• Action item:
Pull out each line of the data that includes the word "required".

[Excerpts from a dataset]
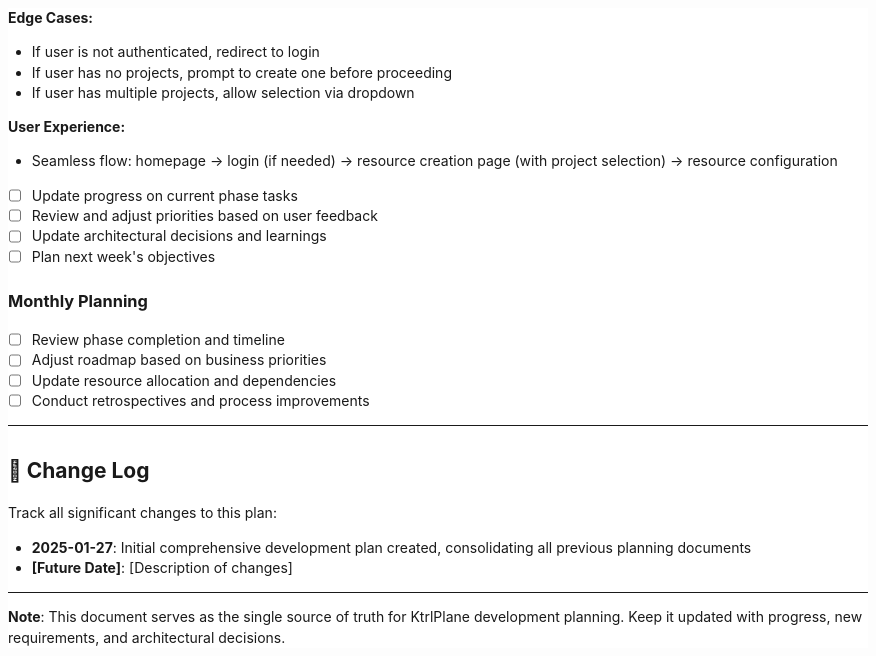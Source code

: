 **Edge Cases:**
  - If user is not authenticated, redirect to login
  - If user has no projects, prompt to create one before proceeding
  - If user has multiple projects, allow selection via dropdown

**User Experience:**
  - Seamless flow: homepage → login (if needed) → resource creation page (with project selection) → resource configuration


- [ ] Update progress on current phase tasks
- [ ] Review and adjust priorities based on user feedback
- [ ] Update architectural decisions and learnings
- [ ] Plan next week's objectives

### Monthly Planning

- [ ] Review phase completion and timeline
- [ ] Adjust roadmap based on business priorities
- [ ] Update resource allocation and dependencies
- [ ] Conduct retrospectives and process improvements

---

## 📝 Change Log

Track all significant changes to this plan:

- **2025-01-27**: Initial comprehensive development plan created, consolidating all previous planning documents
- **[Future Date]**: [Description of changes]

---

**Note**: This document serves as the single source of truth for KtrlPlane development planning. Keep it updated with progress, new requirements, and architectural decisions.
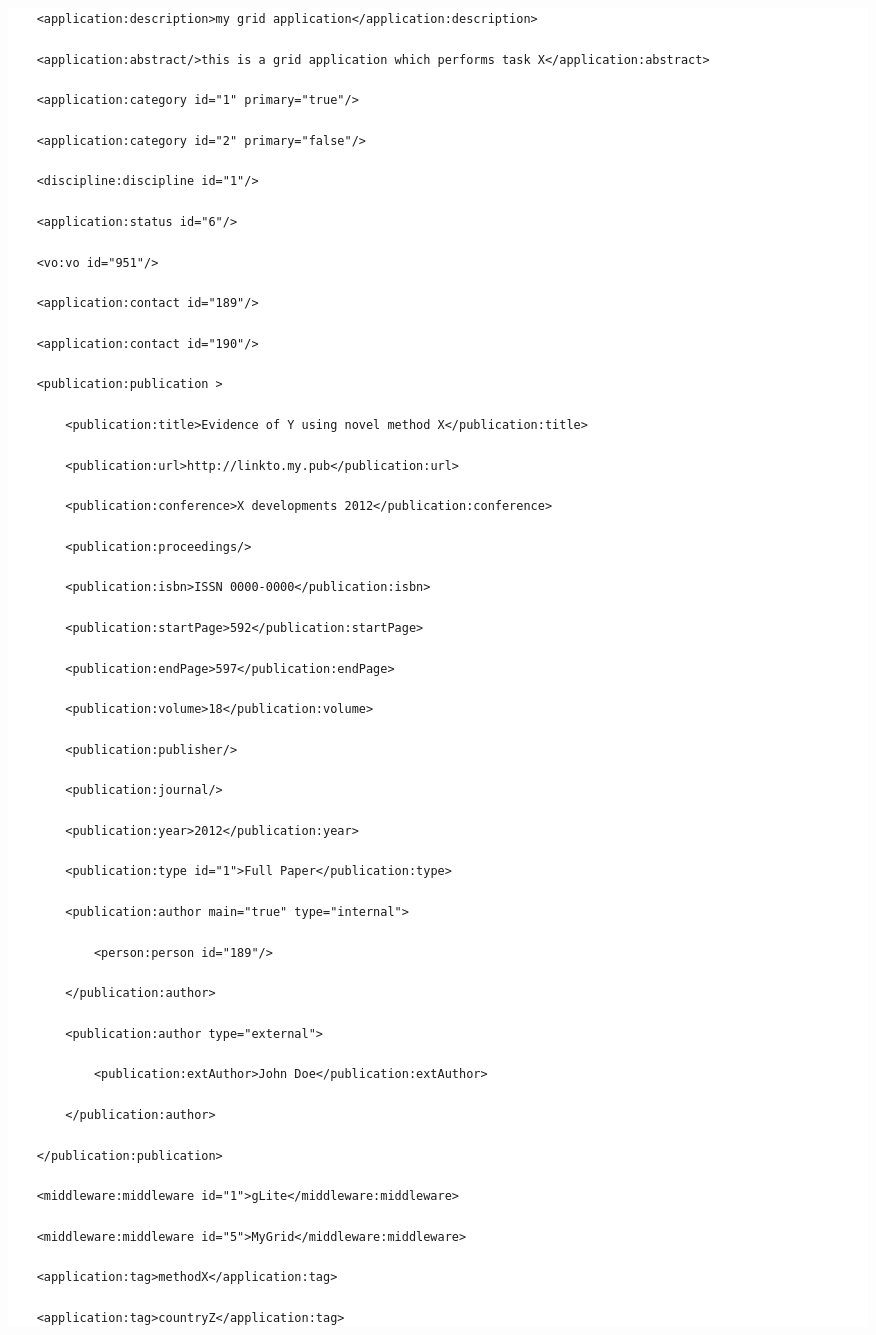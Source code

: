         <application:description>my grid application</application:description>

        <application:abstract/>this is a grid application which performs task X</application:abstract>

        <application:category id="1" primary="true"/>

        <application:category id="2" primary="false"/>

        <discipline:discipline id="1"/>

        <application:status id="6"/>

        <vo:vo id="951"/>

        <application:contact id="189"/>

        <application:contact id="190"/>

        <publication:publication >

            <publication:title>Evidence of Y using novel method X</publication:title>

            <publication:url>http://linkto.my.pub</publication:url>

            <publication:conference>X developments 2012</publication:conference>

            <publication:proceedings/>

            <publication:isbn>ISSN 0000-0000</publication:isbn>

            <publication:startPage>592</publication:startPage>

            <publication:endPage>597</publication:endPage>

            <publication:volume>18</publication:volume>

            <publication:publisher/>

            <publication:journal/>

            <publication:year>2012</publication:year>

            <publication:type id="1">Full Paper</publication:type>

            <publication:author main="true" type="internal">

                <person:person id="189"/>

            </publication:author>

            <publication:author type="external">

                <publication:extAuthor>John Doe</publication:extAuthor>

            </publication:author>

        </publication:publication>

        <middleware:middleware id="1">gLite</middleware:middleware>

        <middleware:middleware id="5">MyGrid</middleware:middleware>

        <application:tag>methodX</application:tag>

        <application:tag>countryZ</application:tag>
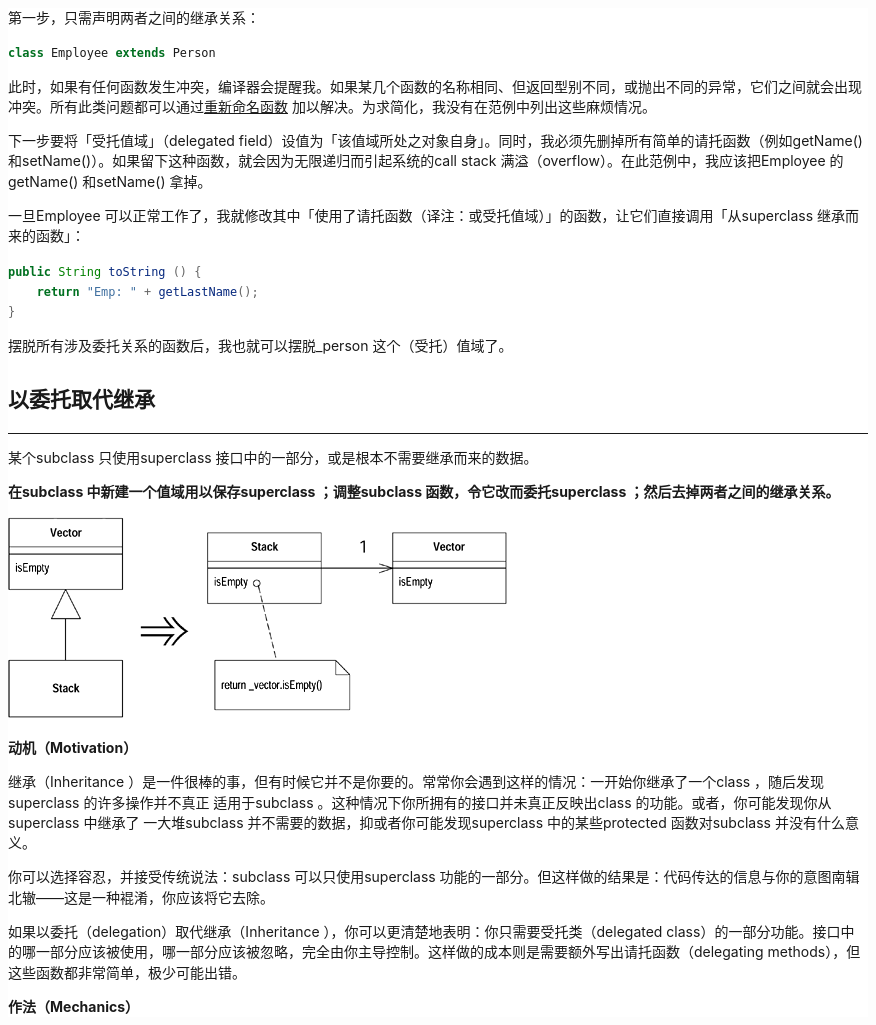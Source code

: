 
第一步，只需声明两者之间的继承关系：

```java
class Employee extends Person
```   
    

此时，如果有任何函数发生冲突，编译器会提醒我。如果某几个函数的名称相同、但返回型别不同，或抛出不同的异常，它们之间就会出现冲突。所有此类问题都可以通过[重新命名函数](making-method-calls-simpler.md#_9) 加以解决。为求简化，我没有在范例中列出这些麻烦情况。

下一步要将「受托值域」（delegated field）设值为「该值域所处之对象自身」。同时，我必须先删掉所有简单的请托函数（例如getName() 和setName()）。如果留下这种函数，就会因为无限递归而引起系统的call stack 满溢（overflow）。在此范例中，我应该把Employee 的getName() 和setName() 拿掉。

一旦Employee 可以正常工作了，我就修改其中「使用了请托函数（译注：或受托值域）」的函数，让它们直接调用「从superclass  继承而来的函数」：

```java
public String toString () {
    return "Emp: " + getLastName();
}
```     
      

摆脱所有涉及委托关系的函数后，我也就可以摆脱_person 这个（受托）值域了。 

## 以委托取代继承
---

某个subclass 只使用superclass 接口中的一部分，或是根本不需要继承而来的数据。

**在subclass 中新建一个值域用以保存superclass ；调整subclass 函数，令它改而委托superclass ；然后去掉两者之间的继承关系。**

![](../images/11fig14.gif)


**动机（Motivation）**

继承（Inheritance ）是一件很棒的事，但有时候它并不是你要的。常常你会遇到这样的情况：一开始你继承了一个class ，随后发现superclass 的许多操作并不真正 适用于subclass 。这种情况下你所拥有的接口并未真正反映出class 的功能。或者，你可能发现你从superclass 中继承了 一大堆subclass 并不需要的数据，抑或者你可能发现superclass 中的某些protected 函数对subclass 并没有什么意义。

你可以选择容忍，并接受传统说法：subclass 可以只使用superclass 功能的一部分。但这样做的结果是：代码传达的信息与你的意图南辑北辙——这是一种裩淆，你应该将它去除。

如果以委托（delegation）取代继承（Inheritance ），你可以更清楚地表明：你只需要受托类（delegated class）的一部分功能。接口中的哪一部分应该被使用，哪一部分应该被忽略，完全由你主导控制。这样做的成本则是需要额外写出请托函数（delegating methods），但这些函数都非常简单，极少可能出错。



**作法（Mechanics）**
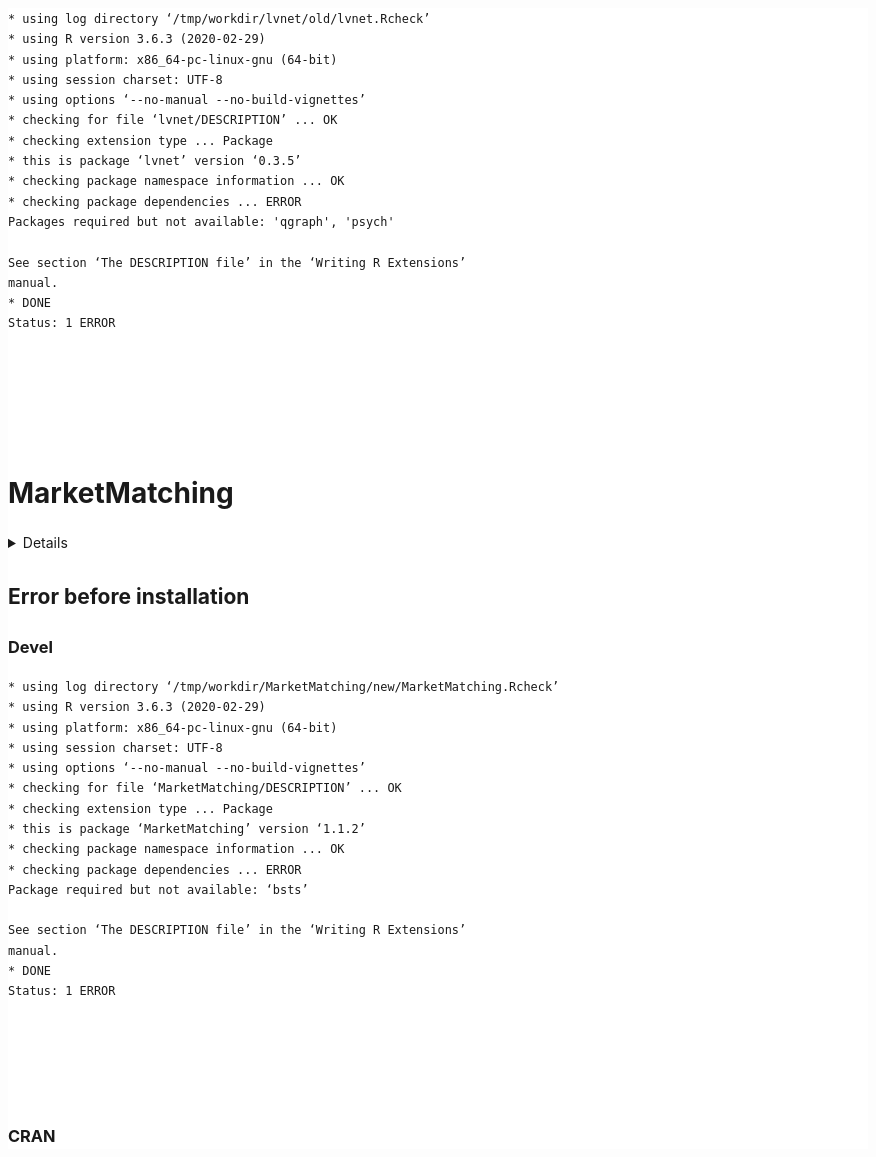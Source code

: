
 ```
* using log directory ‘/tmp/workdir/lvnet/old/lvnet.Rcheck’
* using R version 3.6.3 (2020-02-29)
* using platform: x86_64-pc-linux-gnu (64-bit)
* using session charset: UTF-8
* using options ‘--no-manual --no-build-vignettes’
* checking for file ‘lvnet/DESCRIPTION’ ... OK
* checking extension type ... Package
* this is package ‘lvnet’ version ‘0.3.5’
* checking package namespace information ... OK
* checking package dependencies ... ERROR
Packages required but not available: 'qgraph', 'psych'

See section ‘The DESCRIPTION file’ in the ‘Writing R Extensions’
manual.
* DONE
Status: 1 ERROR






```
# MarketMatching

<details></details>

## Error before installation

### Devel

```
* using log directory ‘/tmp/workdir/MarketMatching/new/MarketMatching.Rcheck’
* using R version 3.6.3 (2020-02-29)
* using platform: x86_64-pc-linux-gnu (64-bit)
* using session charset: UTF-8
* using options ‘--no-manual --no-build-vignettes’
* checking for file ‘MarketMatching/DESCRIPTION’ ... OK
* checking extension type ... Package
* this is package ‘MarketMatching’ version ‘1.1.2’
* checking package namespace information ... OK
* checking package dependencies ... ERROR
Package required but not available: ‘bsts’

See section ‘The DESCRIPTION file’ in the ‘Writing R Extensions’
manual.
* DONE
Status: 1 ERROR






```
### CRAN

• Expected answer:
Packages required but not available: 'qgraph', 'psych'
Package required but not available: ‘bsts’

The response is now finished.